#### Task prompt
Each line of the listing below that includes "oita" must be copied.

____________________

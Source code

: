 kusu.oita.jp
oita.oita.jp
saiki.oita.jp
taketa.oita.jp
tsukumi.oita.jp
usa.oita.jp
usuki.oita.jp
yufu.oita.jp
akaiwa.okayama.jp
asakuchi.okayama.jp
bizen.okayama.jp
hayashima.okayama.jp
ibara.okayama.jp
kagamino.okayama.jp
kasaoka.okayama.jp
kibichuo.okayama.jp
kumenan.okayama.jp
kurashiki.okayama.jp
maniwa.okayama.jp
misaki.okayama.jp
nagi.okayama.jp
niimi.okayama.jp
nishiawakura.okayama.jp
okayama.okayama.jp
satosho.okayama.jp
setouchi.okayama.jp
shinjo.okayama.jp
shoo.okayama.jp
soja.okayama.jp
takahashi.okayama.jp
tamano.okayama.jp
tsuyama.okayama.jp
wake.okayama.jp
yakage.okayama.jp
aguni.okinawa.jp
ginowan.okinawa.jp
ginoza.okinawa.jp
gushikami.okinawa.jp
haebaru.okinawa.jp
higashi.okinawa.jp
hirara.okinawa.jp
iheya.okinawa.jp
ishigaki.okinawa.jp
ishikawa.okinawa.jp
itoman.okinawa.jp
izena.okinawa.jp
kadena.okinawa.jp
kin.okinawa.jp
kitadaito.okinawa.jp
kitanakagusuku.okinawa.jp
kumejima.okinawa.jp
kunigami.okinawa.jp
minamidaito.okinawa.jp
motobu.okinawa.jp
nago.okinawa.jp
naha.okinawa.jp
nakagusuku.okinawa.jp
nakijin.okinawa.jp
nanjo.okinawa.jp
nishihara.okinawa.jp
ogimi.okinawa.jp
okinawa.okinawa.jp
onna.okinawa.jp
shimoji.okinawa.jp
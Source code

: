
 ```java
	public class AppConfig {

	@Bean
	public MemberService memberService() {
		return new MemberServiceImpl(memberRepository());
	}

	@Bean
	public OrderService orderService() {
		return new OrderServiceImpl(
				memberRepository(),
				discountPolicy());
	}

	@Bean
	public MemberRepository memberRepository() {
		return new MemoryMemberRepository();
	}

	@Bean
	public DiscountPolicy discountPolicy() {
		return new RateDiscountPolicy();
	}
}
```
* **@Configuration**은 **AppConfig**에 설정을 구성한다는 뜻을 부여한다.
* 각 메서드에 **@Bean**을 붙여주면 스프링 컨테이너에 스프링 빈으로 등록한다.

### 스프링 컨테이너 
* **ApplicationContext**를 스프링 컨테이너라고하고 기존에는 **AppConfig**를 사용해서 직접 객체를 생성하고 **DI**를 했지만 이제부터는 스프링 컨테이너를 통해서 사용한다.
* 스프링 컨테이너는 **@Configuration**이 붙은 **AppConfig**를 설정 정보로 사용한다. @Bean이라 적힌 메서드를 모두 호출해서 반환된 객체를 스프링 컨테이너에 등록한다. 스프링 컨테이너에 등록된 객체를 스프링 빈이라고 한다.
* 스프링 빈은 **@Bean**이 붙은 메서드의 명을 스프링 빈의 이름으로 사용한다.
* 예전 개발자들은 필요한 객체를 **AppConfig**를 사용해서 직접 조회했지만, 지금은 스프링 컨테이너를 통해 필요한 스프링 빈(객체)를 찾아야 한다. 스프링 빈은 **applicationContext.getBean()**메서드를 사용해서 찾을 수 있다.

____________________

#### Result of this exercise
: kusu.oita.jp
oita.oita.jp
saiki.oita.jp
taketa.oita.jp
tsukumi.oita.jp
usa.oita.jp
usuki.oita.jp
yufu.oita.jp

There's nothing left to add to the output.